**Problem**
Return all of the data that follows precisely, leaving every image out.

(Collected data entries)
⁂

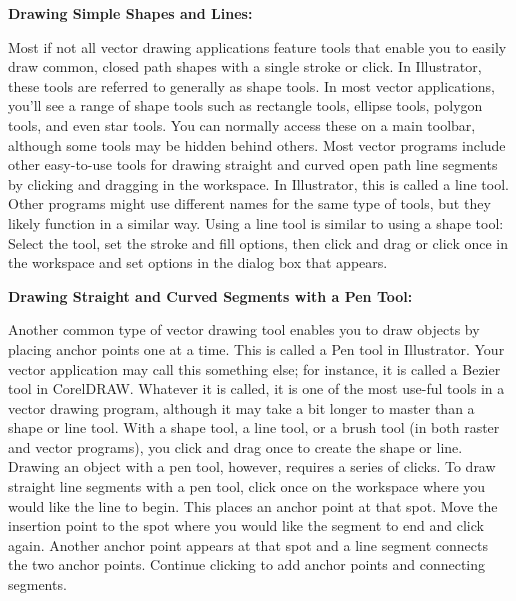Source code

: \documentclass{report}
\begin{document}
    \bigbreak \noindent \bigbreak \noindent 
    \begin{large}
      \textbf{Drawing Simple Shapes and Lines:}
    \end{large}
    \bigbreak \noindent 
    Most if not all vector drawing applications feature tools that enable you to easily draw common, closed path shapes with a single stroke or click. In Illustrator, these tools are referred to generally as shape tools. In most vector applications, you’ll see a range of shape tools such as rectangle tools, ellipse tools, polygon tools, and even star tools. You can normally access these on a main toolbar, although some tools may be hidden behind others.
    \bigbreak \noindent 
    Most vector programs include other easy-to-use tools for drawing straight and curved open path line segments by clicking and dragging in the workspace. In Illustrator, this is called a line tool.
    \bigbreak \noindent 
    Other programs might use different names for the same type of tools, but they likely function in a similar way. Using a line tool is similar to using a shape tool: Select the tool, set the stroke and fill options, then click and drag or click once in the workspace and set options in the dialog box that appears.
    \bigbreak \noindent 

    \pagebreak \bigbreak \noindent
    \begin{large}
      \textbf{Drawing Straight and Curved Segments with a Pen Tool:}
    \end{large}
    \bigbreak \noindent 
    Another common type of vector drawing tool enables you to draw objects by placing anchor points one at a time. This is called a Pen tool in Illustrator. Your vector application may call this something else; for instance, it is called a Bezier tool in CorelDRAW. Whatever it is called, it is one of the most use-ful tools in a vector drawing program, although it may take a bit longer to master than a shape or line tool. With a shape tool, a line tool, or a brush tool (in both raster and vector programs), you click and drag once to create the shape or line. Drawing an object with a pen tool, however, requires a series of clicks. To draw straight line segments with a pen tool, click once on the workspace where you would like the line to begin. This places an anchor point at that spot. Move the insertion point to the spot where you would like the segment to end and click again. Another anchor point appears at that spot and a line segment connects the two anchor points. Continue clicking to add anchor points and connecting segments.
  
\end{document}
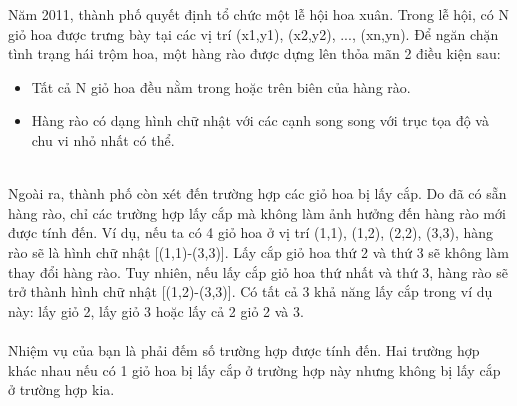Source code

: Năm 2011, thành phố quyết định tổ chức một lễ hội hoa xuân. Trong lễ hội, có N giỏ hoa được trưng bày tại các vị trí (x1,y1), (x2,y2), ..., (xn,yn). Để ngăn chặn tình trạng hái trộm hoa, một hàng rào được dựng lên thỏa mãn 2 điều kiện sau:  
\begin{itemize}
	\item     Tất cả N giỏ hoa đều nằm trong hoặc trên biên của hàng rào.   
\end{itemize}
\begin{itemize}
	\item     Hàng rào có dạng hình chữ nhật với các cạnh song song với trục tọa độ và chu vi nhỏ nhất có thể.   
\end{itemize}


\\   Ngoài ra, thành phố còn xét đến trường hợp các giỏ hoa bị lấy cắp. Do đã có sẵn hàng rào, chỉ các trường hợp lấy cắp mà không làm ảnh hưởng đến hàng rào mới được tính đến. Ví dụ, nếu ta có 4 giỏ hoa ở vị trí (1,1), (1,2), (2,2), (3,3), hàng rào sẽ là hình chữ nhật [(1,1)-(3,3)]. Lấy cắp giỏ hoa thứ 2 và thứ 3 sẽ không làm thay đổi hàng rào. Tuy nhiên, nếu lấy cắp giỏ hoa thứ nhất và thứ 3, hàng rào sẽ trở thành hình chữ nhật [(1,2)-(3,3)]. Có tất cả 3 khả năng lấy cắp trong ví dụ này: lấy giỏ 2, lấy giỏ 3 hoặc lấy cả 2 giỏ 2 và 3.   
\\
\\   Nhiệm vụ của bạn là phải đếm số trường hợp được tính đến. Hai trường hợp khác nhau nếu có 1 giỏ hoa bị lấy cắp ở trường hợp này nhưng không bị lấy cắp ở trường hợp kia.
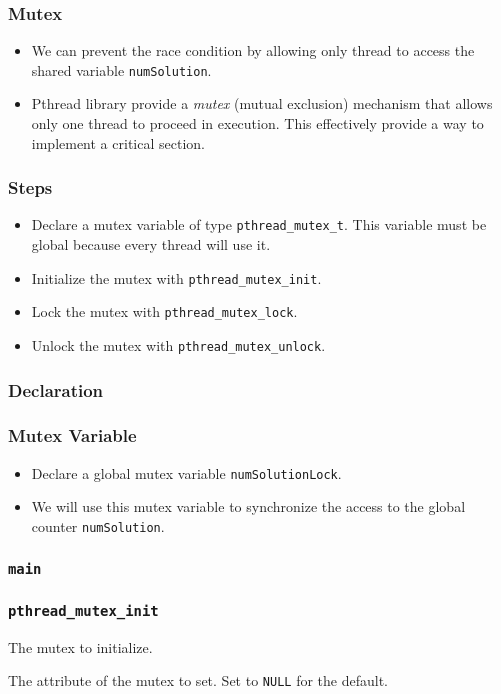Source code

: \documentclass{beamer}
\begin{document}
\begin{frame}
\frametitle{Mutex}
\begin{itemize}
\item We can prevent the race condition by allowing only thread to
  access the shared variable {\tt numSolution}.
\item Pthread library provide a {\em mutex} (mutual exclusion)
  mechanism that allows only one thread to proceed in execution.  This
  effectively provide a way to implement a critical section.
\end{itemize}
\end{frame}

\begin{frame}
\frametitle{Steps}
\begin{itemize}
\item Declare a mutex variable of type {\tt pthread\_mutex\_t}.  This
  variable must be global because every thread will use it.
\item Initialize the mutex with {\tt pthread\_mutex\_init}.
\item Lock the mutex with {\tt pthread\_mutex\_lock}.
\item Unlock the mutex with {\tt pthread\_mutex\_unlock}.
\end{itemize}
\end{frame}

\begin{frame}
\frametitle{Declaration}
\end{frame}

\begin{frame}
\frametitle{Mutex Variable}
\begin{itemize}
\item Declare a global mutex variable {\tt numSolutionLock}.
\item We will use this mutex variable to synchronize the access to the
  global counter {\tt numSolution}.
\end{itemize}
\end{frame}

\begin{frame}
\frametitle{\tt main}
\end{frame}

\begin{frame}
\frametitle{\tt pthread\_mutex\_init}
\begin{description}[l]
\item[\tt mutex] The mutex to initialize.
\item[\tt attr] The attribute of the mutex to set.  Set to {\tt NULL}
  for the default.
\end{description}
\end{frame}
\end{document}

⁂

**Answer to the problem**
Source code

: \documentclass{report}
\begin{document}
    \bigbreak \noindent \bigbreak \noindent 
    \begin{large}
      \textbf{Drawing Simple Shapes and Lines:}
    \end{large}
    \bigbreak \noindent 
    Most if not all vector drawing applications feature tools that enable you to easily draw common, closed path shapes with a single stroke or click. In Illustrator, these tools are referred to generally as shape tools. In most vector applications, you’ll see a range of shape tools such as rectangle tools, ellipse tools, polygon tools, and even star tools. You can normally access these on a main toolbar, although some tools may be hidden behind others.
    \bigbreak \noindent 
    Most vector programs include other easy-to-use tools for drawing straight and curved open path line segments by clicking and dragging in the workspace. In Illustrator, this is called a line tool.
    \bigbreak \noindent 
    Other programs might use different names for the same type of tools, but they likely function in a similar way. Using a line tool is similar to using a shape tool: Select the tool, set the stroke and fill options, then click and drag or click once in the workspace and set options in the dialog box that appears.
    \bigbreak \noindent 

    \pagebreak \bigbreak \noindent
    \begin{large}
      \textbf{Drawing Straight and Curved Segments with a Pen Tool:}
    \end{large}
    \bigbreak \noindent 
    Another common type of vector drawing tool enables you to draw objects by placing anchor points one at a time. This is called a Pen tool in Illustrator. Your vector application may call this something else; for instance, it is called a Bezier tool in CorelDRAW. Whatever it is called, it is one of the most use-ful tools in a vector drawing program, although it may take a bit longer to master than a shape or line tool. With a shape tool, a line tool, or a brush tool (in both raster and vector programs), you click and drag once to create the shape or line. Drawing an object with a pen tool, however, requires a series of clicks. To draw straight line segments with a pen tool, click once on the workspace where you would like the line to begin. This places an anchor point at that spot. Move the insertion point to the spot where you would like the segment to end and click again. Another anchor point appears at that spot and a line segment connects the two anchor points. Continue clicking to add anchor points and connecting segments.
  
\end{document}
Source code

: Năm 2011, thành phố quyết định tổ chức một lễ hội hoa xuân. Trong lễ hội, có N giỏ hoa được trưng bày tại các vị trí (x1,y1), (x2,y2), ..., (xn,yn). Để ngăn chặn tình trạng hái trộm hoa, một hàng rào được dựng lên thỏa mãn 2 điều kiện sau:  
\begin{itemize}
	\item     Tất cả N giỏ hoa đều nằm trong hoặc trên biên của hàng rào.   
\end{itemize}
\begin{itemize}
	\item     Hàng rào có dạng hình chữ nhật với các cạnh song song với trục tọa độ và chu vi nhỏ nhất có thể.   
\end{itemize}


\\   Ngoài ra, thành phố còn xét đến trường hợp các giỏ hoa bị lấy cắp. Do đã có sẵn hàng rào, chỉ các trường hợp lấy cắp mà không làm ảnh hưởng đến hàng rào mới được tính đến. Ví dụ, nếu ta có 4 giỏ hoa ở vị trí (1,1), (1,2), (2,2), (3,3), hàng rào sẽ là hình chữ nhật [(1,1)-(3,3)]. Lấy cắp giỏ hoa thứ 2 và thứ 3 sẽ không làm thay đổi hàng rào. Tuy nhiên, nếu lấy cắp giỏ hoa thứ nhất và thứ 3, hàng rào sẽ trở thành hình chữ nhật [(1,2)-(3,3)]. Có tất cả 3 khả năng lấy cắp trong ví dụ này: lấy giỏ 2, lấy giỏ 3 hoặc lấy cả 2 giỏ 2 và 3.   
\\
\\   Nhiệm vụ của bạn là phải đếm số trường hợp được tính đến. Hai trường hợp khác nhau nếu có 1 giỏ hoa bị lấy cắp ở trường hợp này nhưng không bị lấy cắp ở trường hợp kia.
Source code

: \documentclass{beamer}
\begin{document}
\begin{frame}
\frametitle{Mutex}
\begin{itemize}
\item We can prevent the race condition by allowing only thread to
  access the shared variable {\tt numSolution}.
\item Pthread library provide a {\em mutex} (mutual exclusion)
  mechanism that allows only one thread to proceed in execution.  This
  effectively provide a way to implement a critical section.
\end{itemize}
\end{frame}

\begin{frame}
\frametitle{Steps}
\begin{itemize}
\item Declare a mutex variable of type {\tt pthread\_mutex\_t}.  This
  variable must be global because every thread will use it.
\item Initialize the mutex with {\tt pthread\_mutex\_init}.
\item Lock the mutex with {\tt pthread\_mutex\_lock}.
\item Unlock the mutex with {\tt pthread\_mutex\_unlock}.
\end{itemize}
\end{frame}

\begin{frame}
\frametitle{Declaration}
\end{frame}

\begin{frame}
\frametitle{Mutex Variable}
\begin{itemize}
\item Declare a global mutex variable {\tt numSolutionLock}.
\item We will use this mutex variable to synchronize the access to the
  global counter {\tt numSolution}.
\end{itemize}
\end{frame}

\begin{frame}
\frametitle{\tt main}
\end{frame}

\begin{frame}
\frametitle{\tt pthread\_mutex\_init}
\begin{description}[l]
\item[\tt mutex] The mutex to initialize.
\item[\tt attr] The attribute of the mutex to set.  Set to {\tt NULL}
  for the default.
\end{description}
\end{frame}
\end{document}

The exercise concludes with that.